Il s’agit véritablement d’une tradition à laquelle les Islandais sont très attachés. Le soir du 24 décembre, on offre à ses proches des livres soigneusement choisis pour eux chez les libraires, après avoir lu avec beaucoup d’attention chaque critique, voire après avoir lu le livre en question pour être certain de son choix. On réveillonne alors et une fois le repas terminé, chacun s’installe confortablement pour lire son cadeau.

Bokatidindi 2019, le catalogue du

C’est, je crois, la plus belle tradition de Noël. Pas d’histoire sordide de gamin né dans une étable dans un pays au système de santé défaillant, pas de type crucifié qui, s’il ne meurt pas rapidement, aura toutes les chances de mourir lentement du tétanos. Pas non plus d’histoire de renaissance, de morts revenus faire flipper les vivants ou de canasson démoniaque promené de maison en maison par des types qui, fiers d’honorer la tradition, se bourrent la gueule méticuleusement trois jours durant. Les Islandais restent calmes, un petit verre de vin chaud tout au plus, un bouquin et une tisane pour les plus fifous. Le réveillon idéal qu’on attribuerait, par chez nous, à celui d’une personne âgée mais que moi, j’aime, car je suis déjà âgée, mon corps dit un nombre à deux chiffres alors qu’en réalité je fêterai l’an prochain mes 247 ans.
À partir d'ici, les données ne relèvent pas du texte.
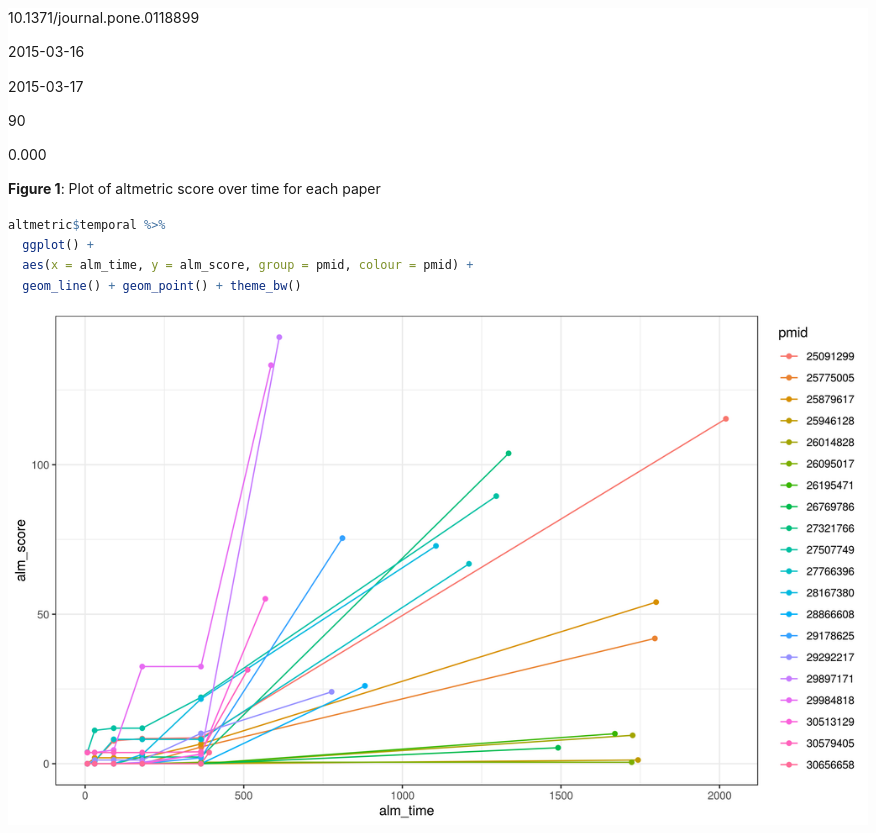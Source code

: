 <td style="text-align:left;">

10.1371/journal.pone.0118899

</td>

<td style="text-align:left;">

2015-03-16

</td>

<td style="text-align:left;">

2015-03-17

</td>

<td style="text-align:right;">

90

</td>

<td style="text-align:right;">

0.000

</td>

</tr>

</tbody>

</table>

**Figure 1**: Plot of altmetric score over time for each paper

``` r
altmetric$temporal %>% 
  ggplot() +
  aes(x = alm_time, y = alm_score, group = pmid, colour = pmid) +
  geom_line() + geom_point() + theme_bw()
```

<img src="plot/alm_plot1.png" align="center"/>
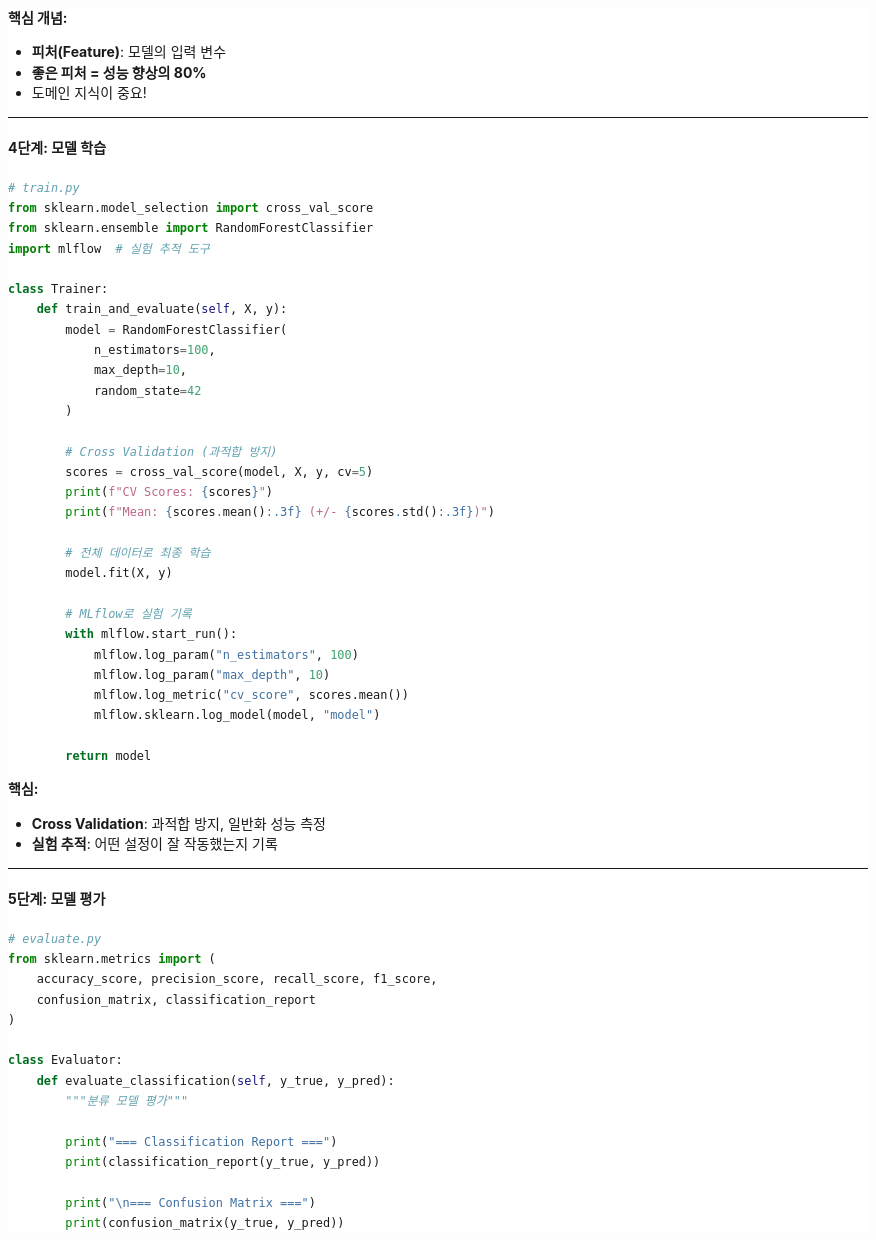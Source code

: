 **핵심 개념:**
- **피처(Feature)**: 모델의 입력 변수
- **좋은 피처 = 성능 향상의 80%**
- 도메인 지식이 중요!

---

#### 4단계: 모델 학습

```python
# train.py
from sklearn.model_selection import cross_val_score
from sklearn.ensemble import RandomForestClassifier
import mlflow  # 실험 추적 도구

class Trainer:
    def train_and_evaluate(self, X, y):
        model = RandomForestClassifier(
            n_estimators=100,
            max_depth=10,
            random_state=42
        )

        # Cross Validation (과적합 방지)
        scores = cross_val_score(model, X, y, cv=5)
        print(f"CV Scores: {scores}")
        print(f"Mean: {scores.mean():.3f} (+/- {scores.std():.3f})")

        # 전체 데이터로 최종 학습
        model.fit(X, y)

        # MLflow로 실험 기록
        with mlflow.start_run():
            mlflow.log_param("n_estimators", 100)
            mlflow.log_param("max_depth", 10)
            mlflow.log_metric("cv_score", scores.mean())
            mlflow.sklearn.log_model(model, "model")

        return model
```

**핵심:**
- **Cross Validation**: 과적합 방지, 일반화 성능 측정
- **실험 추적**: 어떤 설정이 잘 작동했는지 기록

---

#### 5단계: 모델 평가

```python
# evaluate.py
from sklearn.metrics import (
    accuracy_score, precision_score, recall_score, f1_score,
    confusion_matrix, classification_report
)

class Evaluator:
    def evaluate_classification(self, y_true, y_pred):
        """분류 모델 평가"""

        print("=== Classification Report ===")
        print(classification_report(y_true, y_pred))

        print("\n=== Confusion Matrix ===")
        print(confusion_matrix(y_true, y_pred))

```
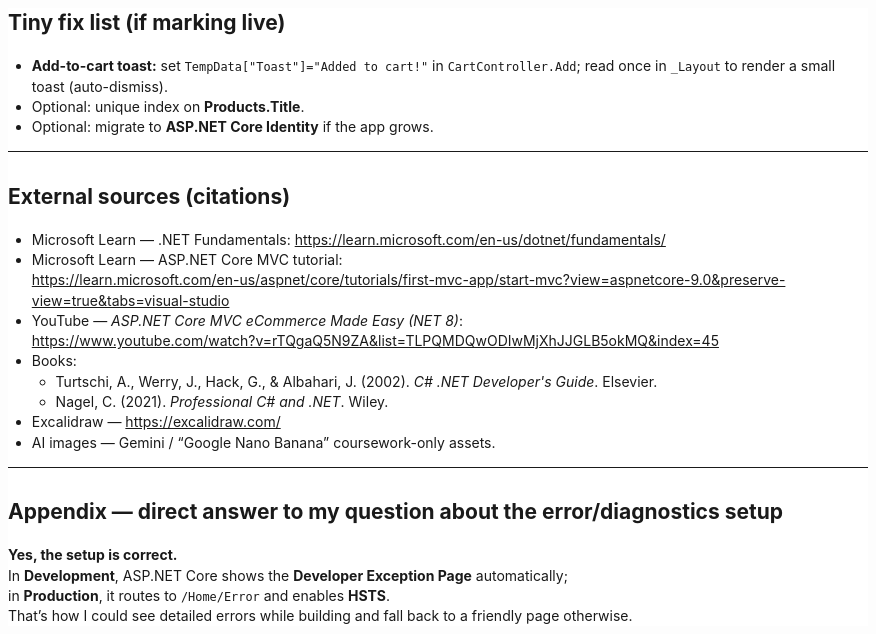 
## Tiny fix list (if marking live)

- **Add-to-cart toast:** set `TempData["Toast"]="Added to cart!"` in `CartController.Add`; read once in `_Layout` to render a small toast (auto-dismiss).  
- Optional: unique index on **Products.Title**.  
- Optional: migrate to **ASP.NET Core Identity** if the app grows.

---

## External sources (citations)

- Microsoft Learn — .NET Fundamentals: https://learn.microsoft.com/en-us/dotnet/fundamentals/  
- Microsoft Learn — ASP.NET Core MVC tutorial:  
  https://learn.microsoft.com/en-us/aspnet/core/tutorials/first-mvc-app/start-mvc?view=aspnetcore-9.0&preserve-view=true&tabs=visual-studio  
- YouTube — *ASP.NET Core MVC eCommerce Made Easy (NET 8)*:  
  https://www.youtube.com/watch?v=rTQgaQ5N9ZA&list=TLPQMDQwODIwMjXhJJGLB5okMQ&index=45  
- Books:  
  - Turtschi, A., Werry, J., Hack, G., & Albahari, J. (2002). *C# .NET Developer's Guide*. Elsevier.  
  - Nagel, C. (2021). *Professional C# and .NET*. Wiley.  
- Excalidraw — https://excalidraw.com/  
- AI images — Gemini / “Google Nano Banana” coursework-only assets.

---

## Appendix — direct answer to my question about the error/diagnostics setup
**Yes, the setup is correct.**  
In **Development**, ASP.NET Core shows the **Developer Exception Page** automatically;  
in **Production**, it routes to `/Home/Error` and enables **HSTS**.  
That’s how I could see detailed errors while building and fall back to a friendly page otherwise.

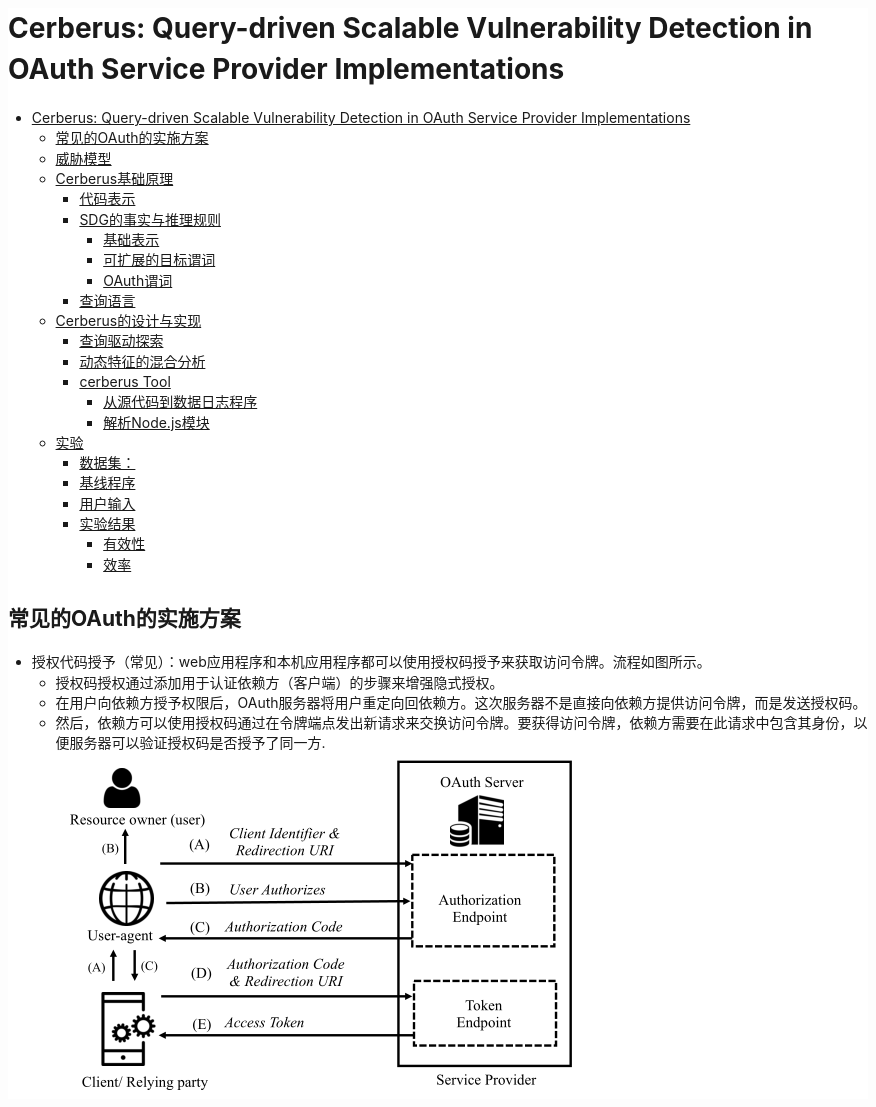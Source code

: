 
# Cerberus: Query-driven Scalable Vulnerability Detection in OAuth Service Provider Implementations

- [Cerberus: Query-driven Scalable Vulnerability Detection in OAuth Service Provider Implementations](#cerberus-query-driven-scalable-vulnerability-detection-in-oauth-service-provider-implementations)
  - [常见的OAuth的实施方案](#常见的oauth的实施方案)
  - [威胁模型](#威胁模型)
  - [Cerberus基础原理](#cerberus基础原理)
    - [代码表示](#代码表示)
    - [SDG的事实与推理规则](#sdg的事实与推理规则)
      - [基础表示](#基础表示)
      - [可扩展的目标谓词](#可扩展的目标谓词)
      - [OAuth谓词](#oauth谓词)
    - [查询语言](#查询语言)
  - [Cerberus的设计与实现](#cerberus的设计与实现)
    - [查询驱动探索](#查询驱动探索)
    - [动态特征的混合分析](#动态特征的混合分析)
    - [cerberus Tool](#cerberus-tool)
      - [从源代码到数据日志程序](#从源代码到数据日志程序)
      - [解析Node.js模块](#解析nodejs模块)
  - [实验](#实验)
    - [数据集：](#数据集)
    - [基线程序](#基线程序)
    - [用户输入](#用户输入)
    - [实验结果](#实验结果)
      - [有效性](#有效性)
      - [效率](#效率)

## 常见的OAuth的实施方案

- 授权代码授予（常见）：web应用程序和本机应用程序都可以使用授权码授予来获取访问令牌。流程如图所示。
  - 授权码授权通过添加用于认证依赖方（客户端）的步骤来增强隐式授权。
  - 在用户向依赖方授予权限后，OAuth服务器将用户重定向回依赖方。这次服务器不是直接向依赖方提供访问令牌，而是发送授权码。
  - 然后，依赖方可以使用授权码通过在令牌端点发出新请求来交换访问令牌。要获得访问令牌，依赖方需要在此请求中包含其身份，以便服务器可以验证授权码是否授予了同一方.  
![图 1](../images2/7543297ee136667a97041fa7390c0ddce337f0b9c703ef6af0861d9c2e59b7e7.png)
Alors oui, ça manque peut-être de cette convivialité que seuls les repas de famille savent créer, comme lorsque tonton René crache sur la dinde en affirmant que les volailles sont comme le covid, elles n’existent pas. Mais à mon humble avis, se ménager une soirée sans bruit une fois par an ne te ferait pas de mal. Et pour éviter de faire montre de talents stupides, va dans une vraie librairie indépendante au lieu de te jeter, en feignasse que tu es, sur internet.